There’s absolutely no excuse for Twitter not to have a woman on its board

It’s their company, their property, they can have whoever the hell they like on the board of it. Shit, it’s not even a publicly listed company, is it?

All of its investors are also male

And? Seriously? You think this is some appalling form of sexism because only men put their money up to fund this company?

It has a very familiar ring to it. Most newspapers traditionally have more female staff, but they remain under-represented in senior positions.

Yep, the motherhood gap. We know all about that, carry on.

When it comes to sources, men are quoted more often than women, who remain a minority in the eyes of newsgatherers.

Yes, that follows. The majority of those quoted are the powerful: which because of the above will be a male skewed group.

That the same patterns of sexism emerge from a young company without a chauvinistic legacy like that of traditional media is alarming.

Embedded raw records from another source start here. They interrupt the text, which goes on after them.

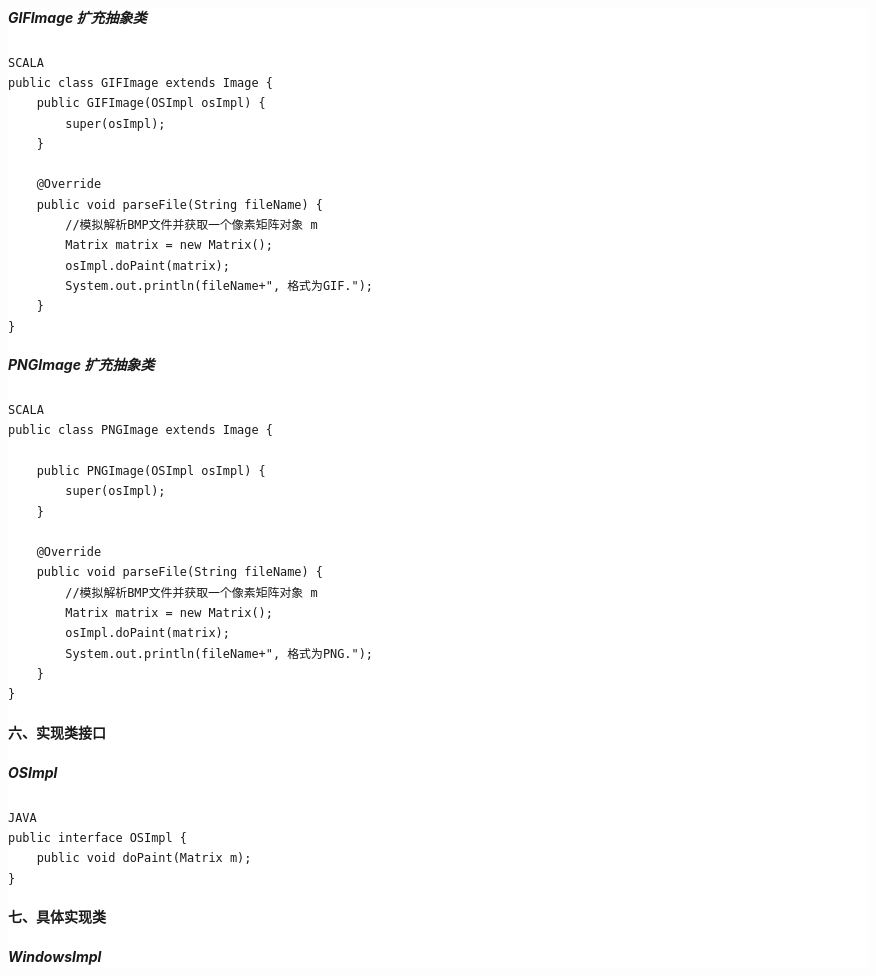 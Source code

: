 ##### GIFImage 扩充抽象类

```
SCALA
public class GIFImage extends Image {
    public GIFImage(OSImpl osImpl) {
        super(osImpl);
    }

    @Override
    public void parseFile(String fileName) {
        //模拟解析BMP文件并获取一个像素矩阵对象 m
        Matrix matrix = new Matrix();
        osImpl.doPaint(matrix);
        System.out.println(fileName+", 格式为GIF.");
    }
}
```

##### PNGImage 扩充抽象类

```
SCALA
public class PNGImage extends Image {

    public PNGImage(OSImpl osImpl) {
        super(osImpl);
    }

    @Override
    public void parseFile(String fileName) {
        //模拟解析BMP文件并获取一个像素矩阵对象 m
        Matrix matrix = new Matrix();
        osImpl.doPaint(matrix);
        System.out.println(fileName+", 格式为PNG.");
    }
}
```

#### 六、实现类接口

##### OSImpl

```
JAVA
public interface OSImpl {
    public void doPaint(Matrix m);
}
```

#### 七、具体实现类

##### WindowsImpl
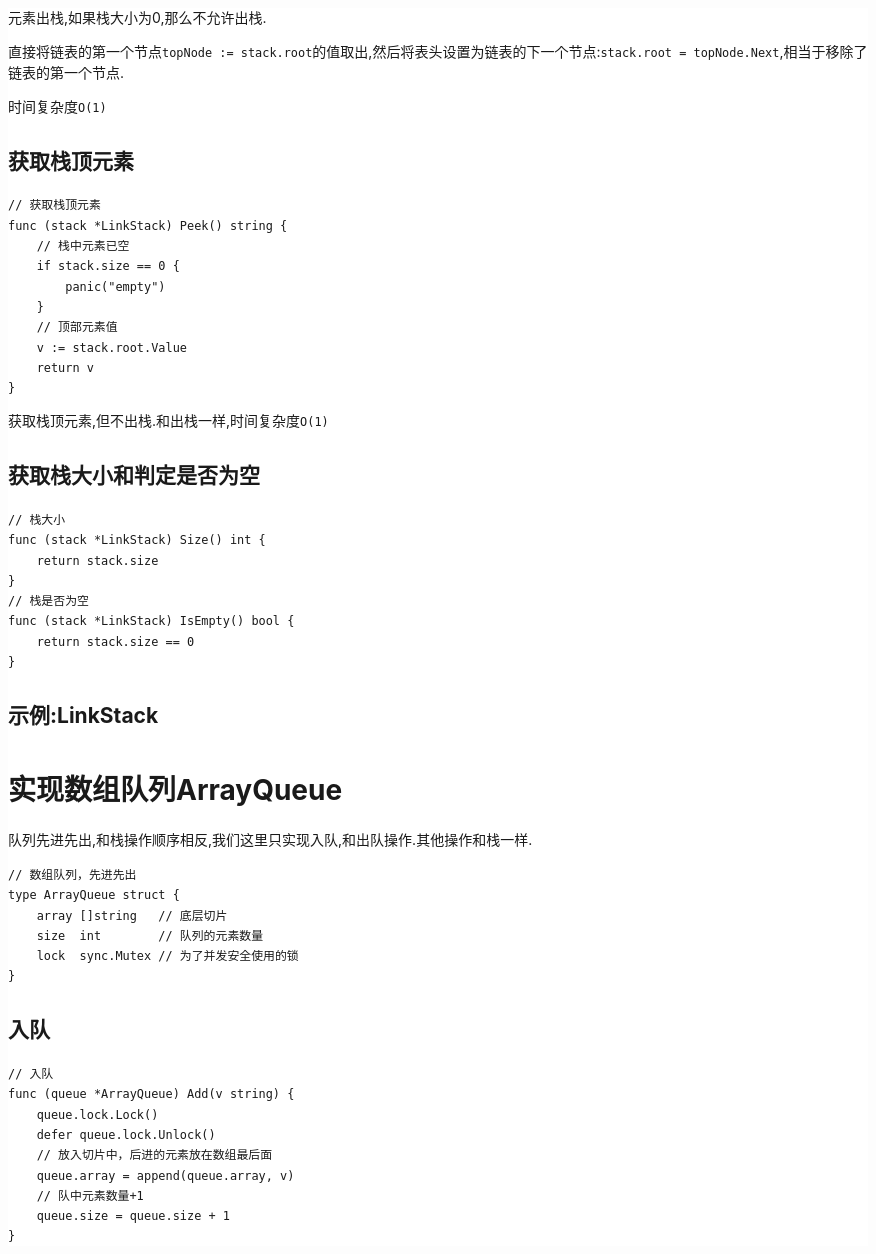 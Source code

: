 元素出栈,如果栈大小为0,那么不允许出栈.

直接将链表的第一个节点`topNode := stack.root`的值取出,然后将表头设置为链表的下一个节点:`stack.root = topNode.Next`,相当于移除了链表的第一个节点.

时间复杂度`O(1)`

## 获取栈顶元素
```
// 获取栈顶元素
func (stack *LinkStack) Peek() string {
    // 栈中元素已空
    if stack.size == 0 {
        panic("empty")
    }
    // 顶部元素值
    v := stack.root.Value
    return v
}
```

获取栈顶元素,但不出栈.和出栈一样,时间复杂度`O(1)`

## 获取栈大小和判定是否为空
```
// 栈大小
func (stack *LinkStack) Size() int {
    return stack.size
}
// 栈是否为空
func (stack *LinkStack) IsEmpty() bool {
    return stack.size == 0
}
```

## 示例:LinkStack

# 实现数组队列ArrayQueue
队列先进先出,和栈操作顺序相反,我们这里只实现入队,和出队操作.其他操作和栈一样.
```
// 数组队列，先进先出
type ArrayQueue struct {
    array []string   // 底层切片
    size  int        // 队列的元素数量
    lock  sync.Mutex // 为了并发安全使用的锁
}
```

## 入队
```
// 入队
func (queue *ArrayQueue) Add(v string) {
    queue.lock.Lock()
    defer queue.lock.Unlock()
    // 放入切片中，后进的元素放在数组最后面
    queue.array = append(queue.array, v)
    // 队中元素数量+1
    queue.size = queue.size + 1
}
```
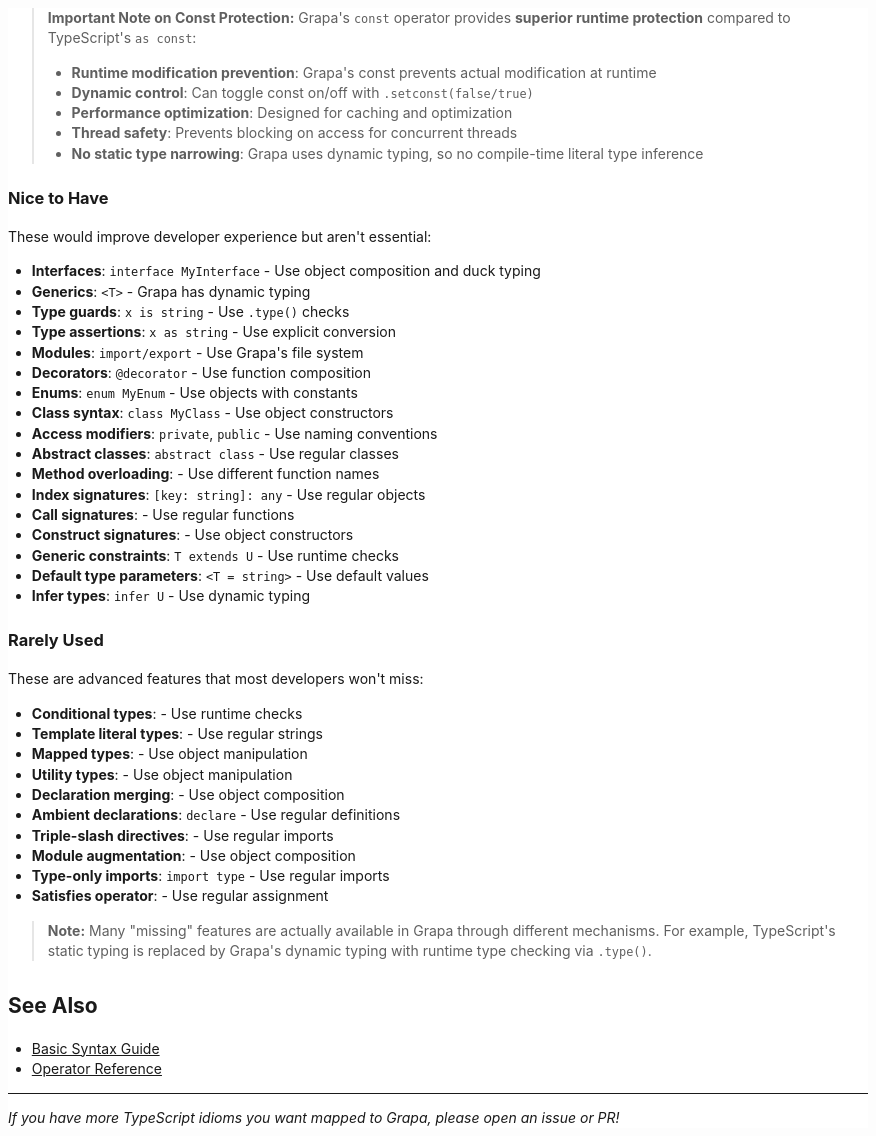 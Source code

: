 > **Important Note on Const Protection:**
> Grapa's `const` operator provides **superior runtime protection** compared to TypeScript's `as const`:
> - **Runtime modification prevention**: Grapa's const prevents actual modification at runtime
> - **Dynamic control**: Can toggle const on/off with `.setconst(false/true)`
> - **Performance optimization**: Designed for caching and optimization
> - **Thread safety**: Prevents blocking on access for concurrent threads
> - **No static type narrowing**: Grapa uses dynamic typing, so no compile-time literal type inference

### Nice to Have
These would improve developer experience but aren't essential:

- **Interfaces**: `interface MyInterface` - Use object composition and duck typing
- **Generics**: `<T>` - Grapa has dynamic typing
- **Type guards**: `x is string` - Use `.type()` checks
- **Type assertions**: `x as string` - Use explicit conversion
- **Modules**: `import/export` - Use Grapa's file system
- **Decorators**: `@decorator` - Use function composition
- **Enums**: `enum MyEnum` - Use objects with constants
- **Class syntax**: `class MyClass` - Use object constructors
- **Access modifiers**: `private`, `public` - Use naming conventions
- **Abstract classes**: `abstract class` - Use regular classes
- **Method overloading**: - Use different function names
- **Index signatures**: `[key: string]: any` - Use regular objects
- **Call signatures**: - Use regular functions
- **Construct signatures**: - Use object constructors
- **Generic constraints**: `T extends U` - Use runtime checks
- **Default type parameters**: `<T = string>` - Use default values
- **Infer types**: `infer U` - Use dynamic typing

### Rarely Used
These are advanced features that most developers won't miss:

- **Conditional types**: - Use runtime checks
- **Template literal types**: - Use regular strings
- **Mapped types**: - Use object manipulation
- **Utility types**: - Use object manipulation
- **Declaration merging**: - Use object composition
- **Ambient declarations**: `declare` - Use regular definitions
- **Triple-slash directives**: - Use regular imports
- **Module augmentation**: - Use object composition
- **Type-only imports**: `import type` - Use regular imports
- **Satisfies operator**: - Use regular assignment

> **Note:** Many "missing" features are actually available in Grapa through different mechanisms. For example, TypeScript's static typing is replaced by Grapa's dynamic typing with runtime type checking via `.type()`.

## See Also
- [Basic Syntax Guide](syntax/basic_syntax.md)
- [Operator Reference](syntax/operator.md)

---

*If you have more TypeScript idioms you want mapped to Grapa, please open an issue or PR!* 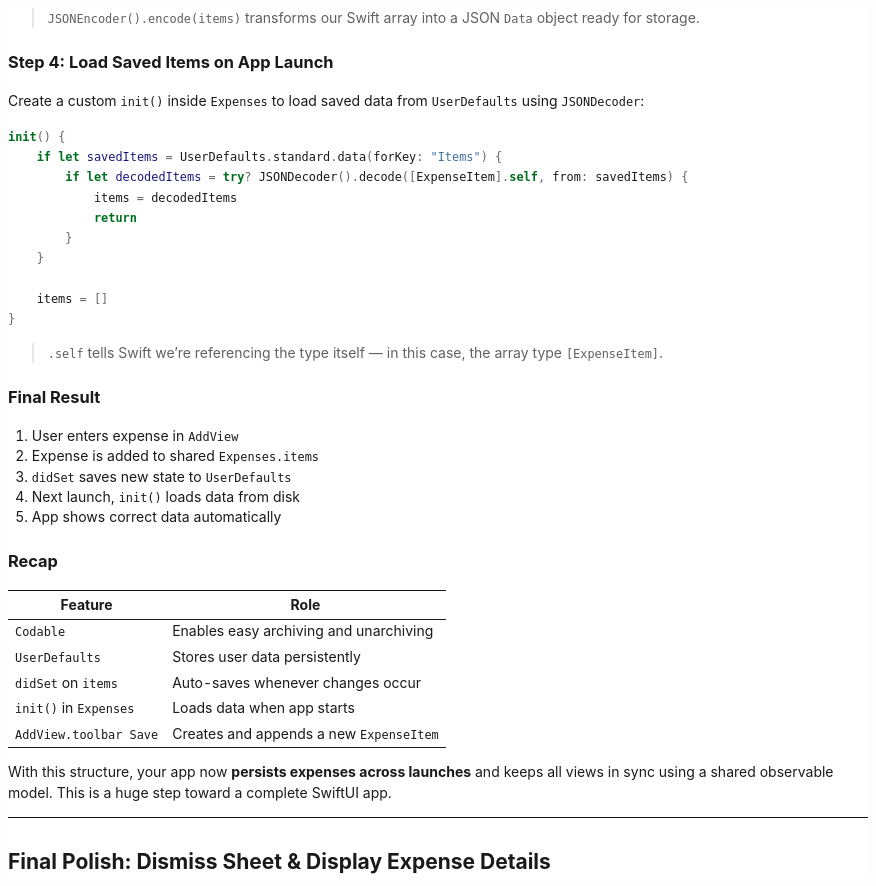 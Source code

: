 > `JSONEncoder().encode(items)` transforms our Swift array into a JSON `Data` object ready for storage.

### Step 4: Load Saved Items on App Launch

Create a custom `init()` inside `Expenses` to load saved data from `UserDefaults` using `JSONDecoder`:

```swift
init() {
    if let savedItems = UserDefaults.standard.data(forKey: "Items") {
        if let decodedItems = try? JSONDecoder().decode([ExpenseItem].self, from: savedItems) {
            items = decodedItems
            return
        }
    }

    items = []
}
```

> `.self` tells Swift we’re referencing the type itself — in this case, the array type `[ExpenseItem]`.


### Final Result

1. User enters expense in `AddView`
2. Expense is added to shared `Expenses.items`
3. `didSet` saves new state to `UserDefaults`
4. Next launch, `init()` loads data from disk
5. App shows correct data automatically

### Recap

| Feature                | Role                                    |
| ---------------------- | --------------------------------------- |
| `Codable`              | Enables easy archiving and unarchiving  |
| `UserDefaults`         | Stores user data persistently           |
| `didSet` on `items`    | Auto-saves whenever changes occur       |
| `init()` in `Expenses` | Loads data when app starts              |
| `AddView.toolbar Save` | Creates and appends a new `ExpenseItem` |

With this structure, your app now **persists expenses across launches** and keeps all views in sync using a shared observable model. This is a huge step toward a complete SwiftUI app.

---

## Final Polish: Dismiss Sheet & Display Expense Details
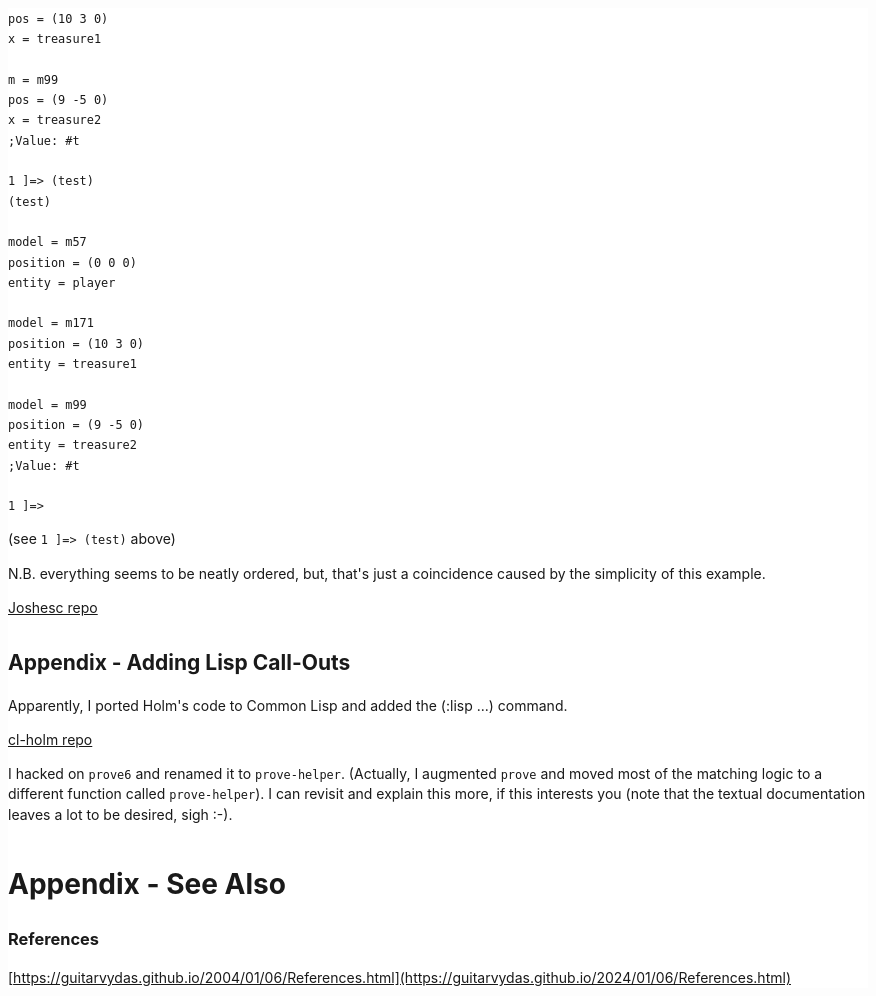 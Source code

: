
 ```
pos = (10 3 0)
x = treasure1

m = m99
pos = (9 -5 0)
x = treasure2
;Value: #t

1 ]=> (test)
(test)

model = m57
position = (0 0 0)
entity = player

model = m171
position = (10 3 0)
entity = treasure1

model = m99
position = (9 -5 0)
entity = treasure2
;Value: #t

1 ]=> 
```

(see `1 ]=> (test)` above)

N.B. everything seems to be neatly ordered, but, that's just a coincidence caused by the simplicity of this example.

[Joshesc repo](https://github.com/guitarvydas/joshecs) 

## Appendix - Adding Lisp Call-Outs
Apparently, I ported Holm's code to Common Lisp and added the (:lisp ...) command.

[cl-holm repo](https://github.com/guitarvydas/cl-holm-prolog)

I hacked on `prove6` and renamed it to `prove-helper`.  (Actually, I augmented `prove` and moved most of the matching logic to a different function called `prove-helper`).  I can revisit and explain this more, if this interests you (note that the textual documentation leaves a lot to be desired, sigh :-).



# Appendix - See Also

### References

[https://guitarvydas.github.io/2004/01/06/References.html](https://guitarvydas.github.io/2024/01/06/References.html)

Yer what? Bunch of blokes risk their money together, succeed, and now this is sexism?

None of the usual reasons sufficiently add to a good enough pardon as to why in 2013, women still lack a board seat in a young, ground-breaking company. Rather, they point to a solid justification of why there should be one, or more. No excuses.

Dear God. Look, this is not your property. You do not decide what happens to it. You want a woman on the board? You want to be the woman on the board? Go find $15 billion and buy the thing then do as you wish. Until then fuck off because it ain’t yours.

30 thoughts on “Yes there bloody is!”

  1. Usual hilarious double standards. If you find an all-female x (where x = company, club, society, golf club &c &c) and point out the dichotomy, the first answer that comes back is “there are so many all-male ones that this is just a drop in the ocean / a blow for equality” as if the answer to sexism was ‘more sexism.’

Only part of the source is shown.